Bild: Visual Generation - adobe.stock.com

Ziel

Finanzielle Mittel zur Förderung einer nachhaltigen Gleichstellung der Geschlechter und von Diversität in der Wissenschafts- und Hochschullandschaft

Die DFG hat 2008 die Forschungsorientierten Gleichstellungsstandards verabschiedet, um das Ziel der Gleichstellung von Frauen und Männern zu erreichen und zu sichern. Sie stellen eine Selbstverpflichtung der DFG-Mitglieder dar und die Einhaltung der Gleichstellungsstandards ist ein entscheidungsrelevantes Kriterium bei der Bewilligung von DFG-Forschungsverbünden.
Die DFG-Mitgliederversammlung 2022 beschloss den Ausbau des Aspektes Diversität im Text der „Forschungsorientierten Gleichstellungsstandards“, um die Verwirklichung der chancengleichen Teilhabe aller Menschen in Wissenschaft und Forschung – auch intersektional – voranzutreiben.

Mit Blick auf die Umsetzung dieser Standards kann sowohl in Forschungsverbünden als auch in der Sachbeihilfe und im Emmy Noether-Programm im Rahmen der Antragsstellung das Modul „Pauschale für Chancengleichheitsmaßnahmen“ beantragt werden.

Die Pauschale wird zweckgebunden bewilligt. Die Mittel sollen eingesetzt werden, um
• die Gleichstellung von Wissenschaftlerinnen und Wissenschaftlern voranzutreiben,
• Diversität in der Wissenschaft zu fördern oder
• den Arbeitsplatz „Wissenschaft“ familienfreundlicher zu gestalten (inkl. Pflege).

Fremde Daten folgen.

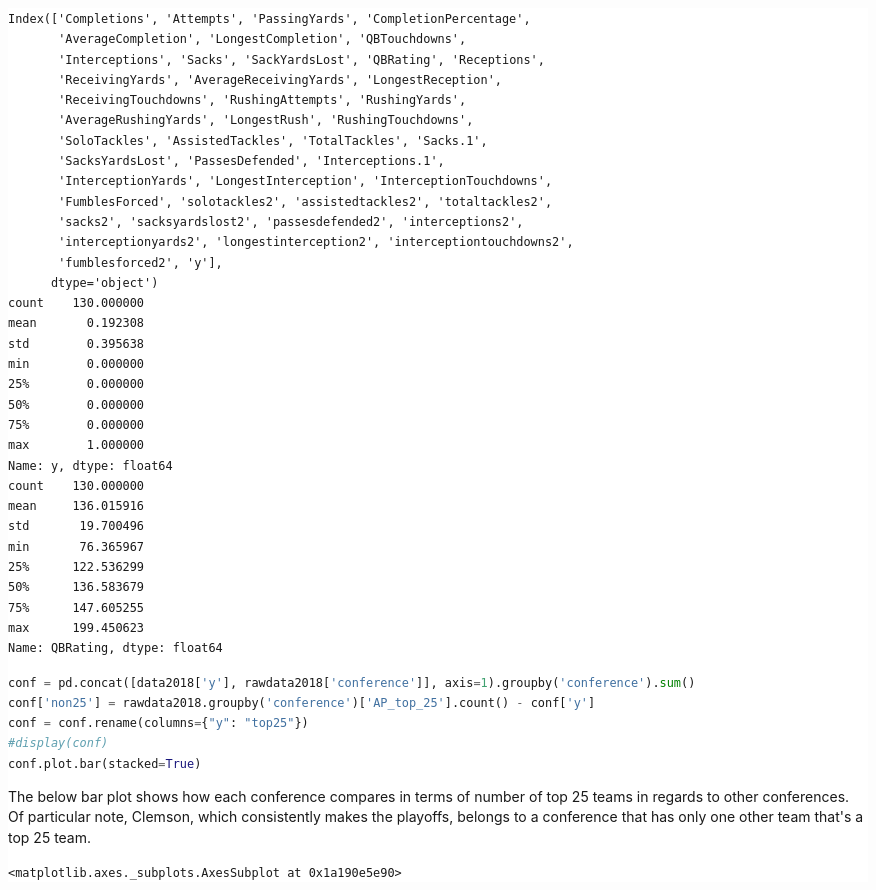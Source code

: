 
    Index(['Completions', 'Attempts', 'PassingYards', 'CompletionPercentage',
           'AverageCompletion', 'LongestCompletion', 'QBTouchdowns',
           'Interceptions', 'Sacks', 'SackYardsLost', 'QBRating', 'Receptions',
           'ReceivingYards', 'AverageReceivingYards', 'LongestReception',
           'ReceivingTouchdowns', 'RushingAttempts', 'RushingYards',
           'AverageRushingYards', 'LongestRush', 'RushingTouchdowns',
           'SoloTackles', 'AssistedTackles', 'TotalTackles', 'Sacks.1',
           'SacksYardsLost', 'PassesDefended', 'Interceptions.1',
           'InterceptionYards', 'LongestInterception', 'InterceptionTouchdowns',
           'FumblesForced', 'solotackles2', 'assistedtackles2', 'totaltackles2',
           'sacks2', 'sacksyardslost2', 'passesdefended2', 'interceptions2',
           'interceptionyards2', 'longestinterception2', 'interceptiontouchdowns2',
           'fumblesforced2', 'y'],
          dtype='object')
    count    130.000000
    mean       0.192308
    std        0.395638
    min        0.000000
    25%        0.000000
    50%        0.000000
    75%        0.000000
    max        1.000000
    Name: y, dtype: float64
    count    130.000000
    mean     136.015916
    std       19.700496
    min       76.365967
    25%      122.536299
    50%      136.583679
    75%      147.605255
    max      199.450623
    Name: QBRating, dtype: float64
    


```python
conf = pd.concat([data2018['y'], rawdata2018['conference']], axis=1).groupby('conference').sum()
conf['non25'] = rawdata2018.groupby('conference')['AP_top_25'].count() - conf['y']
conf = conf.rename(columns={"y": "top25"})
#display(conf)
conf.plot.bar(stacked=True)
```

The below bar plot shows how each conference compares in terms of number of top 25 teams in regards to other conferences. Of particular note, Clemson, which consistently makes the playoffs, belongs to a conference that has only one other team that's a top 25 team.


    <matplotlib.axes._subplots.AxesSubplot at 0x1a190e5e90>



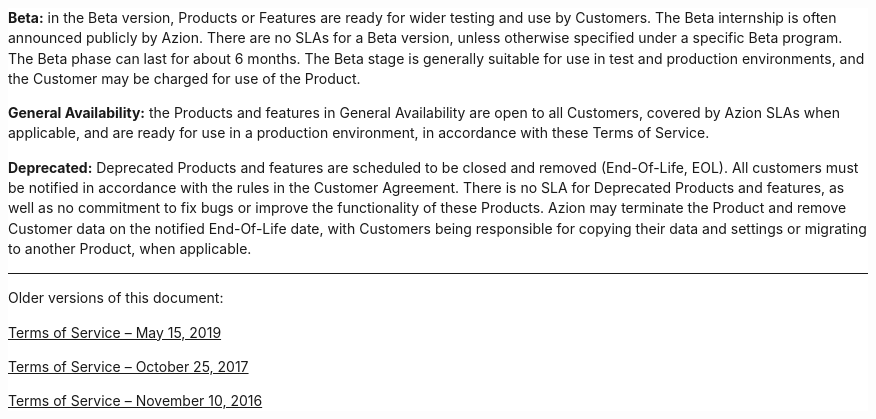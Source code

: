**Beta:** in the Beta version, Products or Features are ready for wider testing and use by Customers. The Beta internship is often announced publicly by Azion. There are no SLAs for a Beta version, unless otherwise specified under a specific Beta program. The Beta phase can last for about 6 months. The Beta stage is generally suitable for use in test and production environments, and the Customer may be charged for use of the Product.

**General Availability:**  the Products and features in General Availability are open to all Customers, covered by Azion SLAs when applicable, and are ready for use in a production environment, in accordance with these Terms of Service.

**Deprecated:** Deprecated Products and features are scheduled to be closed and removed (End-Of-Life, EOL). All customers must be notified in accordance with the rules in the Customer Agreement. There is no SLA for Deprecated Products and features, as well as no commitment to fix bugs or improve the functionality of these Products. Azion may terminate the Product and remove Customer data on the notified End-Of-Life date, with Customers being responsible for copying their data and settings or migrating to another Product, when applicable.

----

Older versions of this document:

[Terms of Service – May 15, 2019](https://www.azion.com/en/documentation/agreements/tos/15-may-2019/)

[Terms of Service – October 25, 2017](https://www.azion.com/en/documentation/agreements/tos/25-october-2017/)

[Terms of Service – November 10, 2016](https://www.azion.com/en/documentation/agreements/tos/10-november-2016/)
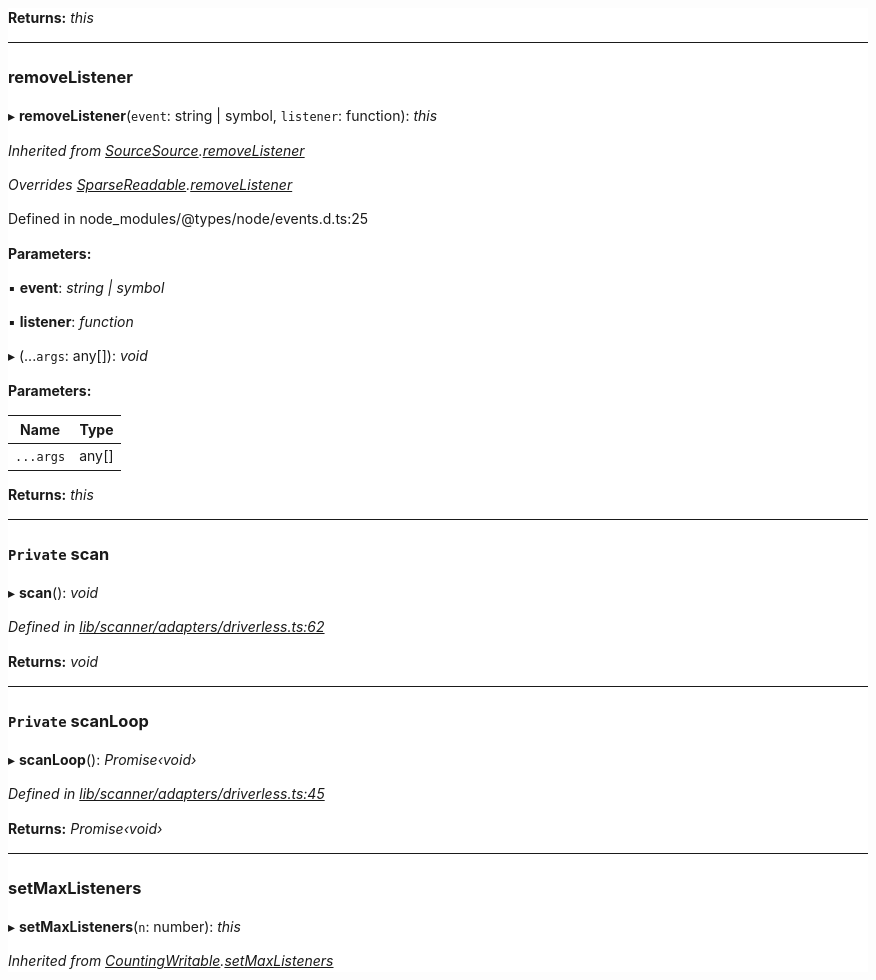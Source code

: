 **Returns:** *this*

___

###  removeListener

▸ **removeListener**(`event`: string | symbol, `listener`: function): *this*

*Inherited from [SourceSource](sourcesource.md).[removeListener](sourcesource.md#removelistener)*

*Overrides [SparseReadable](../interfaces/sparsereadable.md).[removeListener](../interfaces/sparsereadable.md#removelistener)*

Defined in node_modules/@types/node/events.d.ts:25

**Parameters:**

▪ **event**: *string | symbol*

▪ **listener**: *function*

▸ (...`args`: any[]): *void*

**Parameters:**

Name | Type |
------ | ------ |
`...args` | any[] |

**Returns:** *this*

___

### `Private` scan

▸ **scan**(): *void*

*Defined in [lib/scanner/adapters/driverless.ts:62](https://github.com/balena-io-modules/etcher-sdk/blob/14f860c/lib/scanner/adapters/driverless.ts#L62)*

**Returns:** *void*

___

### `Private` scanLoop

▸ **scanLoop**(): *Promise‹void›*

*Defined in [lib/scanner/adapters/driverless.ts:45](https://github.com/balena-io-modules/etcher-sdk/blob/14f860c/lib/scanner/adapters/driverless.ts#L45)*

**Returns:** *Promise‹void›*

___

###  setMaxListeners

▸ **setMaxListeners**(`n`: number): *this*

*Inherited from [CountingWritable](countingwritable.md).[setMaxListeners](countingwritable.md#setmaxlisteners)*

Die Höhe der Pauschale variiert je nach Forschungsprojekt. Pro Förderjahr können beantragt werden:
• bis zu 30.000 Euro in Sonderforschungsbereichen
• bis zu 15.000 Euro in Graduiertenkollegs, Schwerpunktprogrammen und in den Forschungsgruppen
• bis zu 1.000 Euro je Antragstellerin/Antragsteller in der Sachbeihilfe und im Emmy Noether-Programm.